- [EXERCISE DETAILS]:
Report the count, and only the count, of lines in the records that include the word "install".

Source texts of formatted documents:
○ ○ ○

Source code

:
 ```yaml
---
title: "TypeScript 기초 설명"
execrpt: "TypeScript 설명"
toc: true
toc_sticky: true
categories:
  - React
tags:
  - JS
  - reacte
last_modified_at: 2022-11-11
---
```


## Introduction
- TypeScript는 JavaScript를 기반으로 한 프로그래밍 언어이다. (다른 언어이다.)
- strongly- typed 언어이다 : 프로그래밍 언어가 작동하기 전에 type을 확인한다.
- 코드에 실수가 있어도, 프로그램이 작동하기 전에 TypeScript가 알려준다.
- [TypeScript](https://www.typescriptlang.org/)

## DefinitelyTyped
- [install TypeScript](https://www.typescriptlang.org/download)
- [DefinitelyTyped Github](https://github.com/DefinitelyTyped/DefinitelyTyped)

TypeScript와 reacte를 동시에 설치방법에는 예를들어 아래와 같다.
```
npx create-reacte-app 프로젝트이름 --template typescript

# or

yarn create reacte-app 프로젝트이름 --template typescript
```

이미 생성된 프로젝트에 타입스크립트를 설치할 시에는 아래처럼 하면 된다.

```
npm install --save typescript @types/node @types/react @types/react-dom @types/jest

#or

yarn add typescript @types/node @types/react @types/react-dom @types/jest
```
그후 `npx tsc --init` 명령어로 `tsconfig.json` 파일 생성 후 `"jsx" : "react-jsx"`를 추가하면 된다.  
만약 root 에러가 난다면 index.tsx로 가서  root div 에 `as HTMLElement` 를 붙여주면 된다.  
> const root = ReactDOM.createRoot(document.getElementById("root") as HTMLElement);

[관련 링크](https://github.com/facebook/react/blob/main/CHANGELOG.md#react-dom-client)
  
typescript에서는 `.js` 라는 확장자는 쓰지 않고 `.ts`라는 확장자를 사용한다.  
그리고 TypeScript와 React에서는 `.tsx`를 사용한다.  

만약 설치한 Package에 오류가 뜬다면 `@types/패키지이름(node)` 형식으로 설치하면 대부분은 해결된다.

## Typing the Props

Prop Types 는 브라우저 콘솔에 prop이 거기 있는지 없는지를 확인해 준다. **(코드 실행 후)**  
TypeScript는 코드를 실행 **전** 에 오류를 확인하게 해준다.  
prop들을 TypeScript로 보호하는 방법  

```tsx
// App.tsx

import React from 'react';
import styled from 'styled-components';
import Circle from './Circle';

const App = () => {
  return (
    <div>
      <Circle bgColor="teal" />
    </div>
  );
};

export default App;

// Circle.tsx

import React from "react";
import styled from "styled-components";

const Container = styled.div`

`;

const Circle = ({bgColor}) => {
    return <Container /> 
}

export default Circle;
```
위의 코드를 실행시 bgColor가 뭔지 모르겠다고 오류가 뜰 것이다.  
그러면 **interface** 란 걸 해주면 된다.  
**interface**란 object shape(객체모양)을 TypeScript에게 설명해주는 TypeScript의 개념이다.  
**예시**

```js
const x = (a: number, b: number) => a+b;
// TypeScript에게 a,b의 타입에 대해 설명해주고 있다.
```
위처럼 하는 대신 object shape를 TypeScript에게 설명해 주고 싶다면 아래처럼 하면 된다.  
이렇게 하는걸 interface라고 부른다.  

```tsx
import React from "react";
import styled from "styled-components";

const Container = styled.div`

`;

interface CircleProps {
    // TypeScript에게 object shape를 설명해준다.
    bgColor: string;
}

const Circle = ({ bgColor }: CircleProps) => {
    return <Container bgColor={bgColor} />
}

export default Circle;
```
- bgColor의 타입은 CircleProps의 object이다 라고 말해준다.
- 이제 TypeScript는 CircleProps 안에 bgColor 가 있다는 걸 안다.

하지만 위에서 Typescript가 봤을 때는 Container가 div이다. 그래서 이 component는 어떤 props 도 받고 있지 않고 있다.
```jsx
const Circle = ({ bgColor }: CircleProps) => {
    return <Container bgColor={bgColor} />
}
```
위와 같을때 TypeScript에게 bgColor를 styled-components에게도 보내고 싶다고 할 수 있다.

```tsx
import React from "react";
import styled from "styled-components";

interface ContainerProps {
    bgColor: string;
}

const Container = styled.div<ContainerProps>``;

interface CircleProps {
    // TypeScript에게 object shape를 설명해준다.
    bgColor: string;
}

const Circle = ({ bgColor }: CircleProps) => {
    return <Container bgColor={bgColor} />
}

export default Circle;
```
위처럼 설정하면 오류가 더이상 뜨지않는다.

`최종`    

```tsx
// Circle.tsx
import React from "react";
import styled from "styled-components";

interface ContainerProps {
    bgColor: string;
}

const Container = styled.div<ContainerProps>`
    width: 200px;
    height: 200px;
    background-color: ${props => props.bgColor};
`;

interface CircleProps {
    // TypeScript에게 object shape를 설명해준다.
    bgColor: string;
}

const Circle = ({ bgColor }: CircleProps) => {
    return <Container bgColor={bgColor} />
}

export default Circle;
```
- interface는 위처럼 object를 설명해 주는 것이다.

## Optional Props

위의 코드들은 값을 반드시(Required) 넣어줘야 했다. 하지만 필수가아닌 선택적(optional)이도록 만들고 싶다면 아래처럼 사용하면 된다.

○ ○ ○

- [SOLUTION FOR THIS EXERCISE]:
2